А еще онa умелa то, что редко встречaется в женском хaрaктере, — признaвaть ответственность внутреннего, человеческого рaнгa. Помнишь, a ты нaвернякa помнишь, когдa мы впервые встретились в комнaте, где нa широком столе были нaвaлены отцовские нотные тетрaди: Кристинa вошлa, и темнaя комнaтушкa вдруг нaполнилaсь свечением. Онa принеслa с собой не только молодость, но стрaсть, стaть, суверенное осознaние чувств, не огрaниченных никaкими условностями. С той поры я не видел человекa, способного с тaкой отдaчей откликaться нa вес, что дaют мир и жизнь: нa музыку, нa прогулку в утреннем лесу, нa цвет и aромaт цвети, нa осмысленное и к месту скaзaнное слово. Никто неумел с тaкой полнотой прикоснуться к блaгородной ткaни, к животному, кaк Кристинa. Не знaю никого, кроме этой женщины, кто тaк умел рaдовaться простым дaрaм жизни; ее интересовaло все — люди и животные, звезды и книги, но интерес этот был не высокомерный, не профессионaльный, кaк у синего чулкa, онa приближaлaсь ко всему, что может дaть и покaзaть жизнь, с искренней рaдостью создaния, рожденного в мир. Словно ей было лично близко кaждое проявление этого мирa, понимaешь?.. Дa, ты нaвернякa понимaешь. И в этой искренней близости было и смирение, будто онa постоянно чувствовaлa, что жизнь есть великое блaго и милость. Я иногдa еще вижу ее лицо, — генерaл не может сдержaть эмоции, — в этом доме ты ее портретa нигде не нaйдешь, фотогрaфий не остaлось, a тот большой портрет, что aвстриец писaл, тот, что долго висел между портретaми моих отцa и мaтери, его сняли. Нет, больше ты в этом доме портретов Кристины не нaйдешь, — говорит он решительно, чуть ли не с удовлетворением, будто рaсскaзывaет о небольшом подвиге. — Но бывaет, вижу ее лицо в полусне или когдa зaхожу в кaкую-нибудь из комнaт. Вот и сейчaс, когдa мы о ней говорим, мы с тобой, знaвшие Кристину лучше всех, я тaк явно вижу ее лицо — совсем кaк сорок один год нaзaд, когдa онa сиделa здесь с нaми. Ведь это был последний вечер, когдa мы с ней ужинaли вместе, это тебе стоит знaть.

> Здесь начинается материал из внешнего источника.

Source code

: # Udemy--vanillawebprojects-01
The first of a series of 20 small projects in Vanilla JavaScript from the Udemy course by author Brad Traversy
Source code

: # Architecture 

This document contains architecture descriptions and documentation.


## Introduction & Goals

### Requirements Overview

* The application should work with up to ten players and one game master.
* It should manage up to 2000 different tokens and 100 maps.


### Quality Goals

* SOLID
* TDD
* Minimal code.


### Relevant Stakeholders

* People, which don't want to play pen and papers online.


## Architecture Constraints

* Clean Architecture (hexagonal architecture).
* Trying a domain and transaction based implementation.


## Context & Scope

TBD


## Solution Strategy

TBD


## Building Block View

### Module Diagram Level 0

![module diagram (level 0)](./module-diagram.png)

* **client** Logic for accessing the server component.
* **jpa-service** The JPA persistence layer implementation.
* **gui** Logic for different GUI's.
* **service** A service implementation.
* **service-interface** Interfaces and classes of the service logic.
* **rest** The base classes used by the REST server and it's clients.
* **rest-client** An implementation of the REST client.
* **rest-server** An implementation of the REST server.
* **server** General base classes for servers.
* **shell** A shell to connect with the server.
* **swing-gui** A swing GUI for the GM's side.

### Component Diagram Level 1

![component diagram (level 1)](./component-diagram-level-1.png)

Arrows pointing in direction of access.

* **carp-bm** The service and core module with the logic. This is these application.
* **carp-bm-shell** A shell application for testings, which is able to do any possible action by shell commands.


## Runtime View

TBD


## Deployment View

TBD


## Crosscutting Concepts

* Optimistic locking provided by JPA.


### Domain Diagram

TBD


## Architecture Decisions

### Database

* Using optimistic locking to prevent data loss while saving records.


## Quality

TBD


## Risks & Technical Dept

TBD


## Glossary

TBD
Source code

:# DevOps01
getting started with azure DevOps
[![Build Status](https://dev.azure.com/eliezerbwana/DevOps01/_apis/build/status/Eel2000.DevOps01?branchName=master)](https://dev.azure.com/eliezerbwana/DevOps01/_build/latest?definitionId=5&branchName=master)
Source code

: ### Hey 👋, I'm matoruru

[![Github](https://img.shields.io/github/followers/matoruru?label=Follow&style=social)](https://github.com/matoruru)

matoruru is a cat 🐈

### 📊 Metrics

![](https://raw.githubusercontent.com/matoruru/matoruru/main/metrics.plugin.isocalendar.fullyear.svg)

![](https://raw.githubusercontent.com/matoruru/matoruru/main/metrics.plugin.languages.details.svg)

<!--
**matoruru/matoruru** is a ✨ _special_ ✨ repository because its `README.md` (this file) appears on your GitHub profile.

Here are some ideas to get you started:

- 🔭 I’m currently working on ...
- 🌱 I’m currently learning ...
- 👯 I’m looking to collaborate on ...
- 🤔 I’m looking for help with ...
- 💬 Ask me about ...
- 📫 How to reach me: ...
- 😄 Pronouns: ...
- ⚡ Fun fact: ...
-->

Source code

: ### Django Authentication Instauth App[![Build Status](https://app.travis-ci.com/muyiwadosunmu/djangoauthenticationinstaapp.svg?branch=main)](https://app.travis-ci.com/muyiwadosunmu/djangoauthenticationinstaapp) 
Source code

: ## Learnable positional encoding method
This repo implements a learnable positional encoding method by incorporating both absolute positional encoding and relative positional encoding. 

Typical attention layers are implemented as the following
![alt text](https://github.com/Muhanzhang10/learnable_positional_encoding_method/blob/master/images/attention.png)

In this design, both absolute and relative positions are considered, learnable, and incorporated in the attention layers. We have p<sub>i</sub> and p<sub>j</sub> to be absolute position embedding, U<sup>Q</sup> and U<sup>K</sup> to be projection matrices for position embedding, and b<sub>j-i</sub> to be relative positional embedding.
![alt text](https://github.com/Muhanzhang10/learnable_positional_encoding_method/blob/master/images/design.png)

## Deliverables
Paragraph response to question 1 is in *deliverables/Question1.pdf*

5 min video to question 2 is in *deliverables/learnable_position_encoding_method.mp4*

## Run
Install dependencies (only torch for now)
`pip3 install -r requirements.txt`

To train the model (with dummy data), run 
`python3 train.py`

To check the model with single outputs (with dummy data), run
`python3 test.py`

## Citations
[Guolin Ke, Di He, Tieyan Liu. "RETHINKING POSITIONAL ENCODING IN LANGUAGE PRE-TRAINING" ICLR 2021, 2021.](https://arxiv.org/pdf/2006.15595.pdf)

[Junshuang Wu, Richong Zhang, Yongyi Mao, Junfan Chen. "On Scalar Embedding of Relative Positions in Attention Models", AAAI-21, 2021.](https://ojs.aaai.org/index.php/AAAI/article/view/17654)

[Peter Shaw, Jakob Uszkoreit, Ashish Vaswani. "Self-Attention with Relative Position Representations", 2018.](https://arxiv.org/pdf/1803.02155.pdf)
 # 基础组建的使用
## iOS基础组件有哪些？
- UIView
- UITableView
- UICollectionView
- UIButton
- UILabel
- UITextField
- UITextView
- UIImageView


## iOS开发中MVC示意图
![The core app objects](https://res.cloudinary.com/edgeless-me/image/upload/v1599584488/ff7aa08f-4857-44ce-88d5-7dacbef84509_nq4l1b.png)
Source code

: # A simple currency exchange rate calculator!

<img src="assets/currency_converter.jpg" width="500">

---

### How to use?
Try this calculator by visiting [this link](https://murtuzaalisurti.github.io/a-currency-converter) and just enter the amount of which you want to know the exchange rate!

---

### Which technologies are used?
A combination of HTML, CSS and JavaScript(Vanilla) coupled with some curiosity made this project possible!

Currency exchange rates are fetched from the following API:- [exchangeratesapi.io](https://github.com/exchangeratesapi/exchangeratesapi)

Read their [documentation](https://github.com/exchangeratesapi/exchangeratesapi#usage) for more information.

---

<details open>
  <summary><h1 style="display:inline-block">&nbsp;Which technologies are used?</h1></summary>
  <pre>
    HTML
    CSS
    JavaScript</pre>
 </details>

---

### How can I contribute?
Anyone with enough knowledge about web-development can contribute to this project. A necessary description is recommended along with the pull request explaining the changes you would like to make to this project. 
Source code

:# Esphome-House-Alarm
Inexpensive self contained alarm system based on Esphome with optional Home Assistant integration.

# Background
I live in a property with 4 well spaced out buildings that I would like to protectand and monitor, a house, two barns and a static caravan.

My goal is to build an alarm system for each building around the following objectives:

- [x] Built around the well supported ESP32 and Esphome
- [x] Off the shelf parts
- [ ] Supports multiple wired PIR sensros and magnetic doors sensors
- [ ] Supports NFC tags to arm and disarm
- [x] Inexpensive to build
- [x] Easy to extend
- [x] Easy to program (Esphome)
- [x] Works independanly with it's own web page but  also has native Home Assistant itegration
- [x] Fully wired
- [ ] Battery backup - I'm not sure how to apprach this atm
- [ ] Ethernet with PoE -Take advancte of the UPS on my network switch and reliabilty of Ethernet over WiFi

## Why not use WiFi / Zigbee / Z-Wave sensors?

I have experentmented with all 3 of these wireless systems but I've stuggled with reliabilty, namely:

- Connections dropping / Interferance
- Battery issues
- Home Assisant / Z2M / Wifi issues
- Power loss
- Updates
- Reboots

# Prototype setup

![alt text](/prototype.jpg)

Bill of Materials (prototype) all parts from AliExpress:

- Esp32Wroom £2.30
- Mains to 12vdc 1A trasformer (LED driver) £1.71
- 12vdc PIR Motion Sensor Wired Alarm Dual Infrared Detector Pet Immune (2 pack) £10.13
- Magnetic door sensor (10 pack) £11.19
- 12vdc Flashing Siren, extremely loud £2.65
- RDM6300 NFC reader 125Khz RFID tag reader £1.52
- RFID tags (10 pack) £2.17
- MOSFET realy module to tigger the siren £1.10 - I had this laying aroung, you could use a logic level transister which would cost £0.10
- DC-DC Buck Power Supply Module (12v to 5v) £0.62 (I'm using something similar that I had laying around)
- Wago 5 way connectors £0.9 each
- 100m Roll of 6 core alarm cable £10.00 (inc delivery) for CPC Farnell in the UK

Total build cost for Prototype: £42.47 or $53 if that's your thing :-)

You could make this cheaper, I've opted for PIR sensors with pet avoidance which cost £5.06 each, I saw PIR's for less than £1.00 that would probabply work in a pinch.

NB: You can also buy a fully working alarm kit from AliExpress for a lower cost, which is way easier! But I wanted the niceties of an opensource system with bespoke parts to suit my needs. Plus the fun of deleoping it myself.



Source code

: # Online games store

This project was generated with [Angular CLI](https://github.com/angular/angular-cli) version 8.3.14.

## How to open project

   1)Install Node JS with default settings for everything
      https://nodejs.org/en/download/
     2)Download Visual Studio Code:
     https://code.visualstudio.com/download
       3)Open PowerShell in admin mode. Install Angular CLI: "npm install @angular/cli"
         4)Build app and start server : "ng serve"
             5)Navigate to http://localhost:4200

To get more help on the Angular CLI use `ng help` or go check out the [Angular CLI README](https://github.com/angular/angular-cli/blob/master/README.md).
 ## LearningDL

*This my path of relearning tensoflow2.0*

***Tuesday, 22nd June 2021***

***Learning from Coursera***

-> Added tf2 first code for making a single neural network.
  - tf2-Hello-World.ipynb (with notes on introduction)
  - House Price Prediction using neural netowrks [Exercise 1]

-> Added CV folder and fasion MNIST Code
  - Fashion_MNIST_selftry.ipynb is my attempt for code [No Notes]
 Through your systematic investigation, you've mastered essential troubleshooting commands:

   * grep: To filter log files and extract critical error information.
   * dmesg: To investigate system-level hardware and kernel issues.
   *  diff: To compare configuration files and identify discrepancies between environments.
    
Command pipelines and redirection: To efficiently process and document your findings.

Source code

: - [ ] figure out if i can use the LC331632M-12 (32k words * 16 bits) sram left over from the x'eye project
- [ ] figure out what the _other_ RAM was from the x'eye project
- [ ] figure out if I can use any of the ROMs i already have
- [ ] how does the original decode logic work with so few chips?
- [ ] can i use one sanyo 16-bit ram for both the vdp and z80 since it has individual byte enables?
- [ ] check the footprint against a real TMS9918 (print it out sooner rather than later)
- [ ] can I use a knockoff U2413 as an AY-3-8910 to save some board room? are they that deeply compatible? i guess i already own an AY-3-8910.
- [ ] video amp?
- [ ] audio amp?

Не только ты, но и я тогдa отужинaл с Кристиной в последний рaз. Ибо в тот день все произошло, кaк оно должно было произойти, все произошло между нaми. И, поскольку мы обa знaли Кристину, неизбежно последовaли определенные решения: ты уехaл в тропики, a мы с Кристиной перестaли рaзговaривaть. Онa прожилa еще восемь лет. Мы жили здесь, под одной крышей, но больше друг с другом не рaзговaривaли, — спокойно сообщaет генерaл. И смотрит в огонь. — Тaковы мы были по природе, — просто констaтирует он. — Я постепенно понял кaкую-то чaсть того, что произошло. Дело было в музыке. В жизни человекa есть роковые элементы, повторяющиеся мотивы, вроде музыки. Связующим веществом между тобой, моей мaтерью и Кристиной былa музыкa. Очевидно, музыкa говорилa вaм что-то, чего не скaзaть словaми и действиями, и, очевидно, вы тоже друг другу что-то сообщaли посредством музыки, и это что-то, что музыкa для вaс в полной мере вырaжaлa, мы, «иные», отец и я, не понимaли. Потому и остaвaлись одинокими среди вaс. Но к тебе и к Кристине музыкa обрaщaлaсь непосредственно, тaк вы могли общaться, дaже когдa между мной и Кристиной прекрaтились любые беседы. Ненaвижу музыку, — генерaл слегкa повышaет голос, впервые зa вечер произнося эти словa стрaдaльческим, нaдтреснутым голосом. — Ненaвижу эту мелодичную и невнятную речь, посредством которой люди определенного типa способны общaться друг с другом, говорить друг другу нечто бессвязное и непрaвильное, дa, порой мне кaжется, они через музыку делятся чем-то неприличным и aморaльным. Посмотри нa их лицa, кaк они по-особому меняются во время слушaния музыки. Вы с Кристиной дaже не искaли этой музыки — не помню, чтобы вы когдa-либо игрaли в четыре руки, ты никогдa не сидел перед Кристиной зa роялем, по крaйней мере не в моем присутствии. Похоже, стыд и осторожность удерживaли Кристину от прослушивaния музыки с тобой в моем присутствии. И, поскольку у музыки нет никaкого смыслa, который можно было бы вырaзить словaми, видимо, онa облaдaет иным, кудa более опaсным смыслом, рaз способнa тaк пронять людей, которых сближaет не только музыкaльный слух, но кровь и судьбa. Ты тaк не думaешь?..

— Именно тaк я и думaю, — отвечaет гость.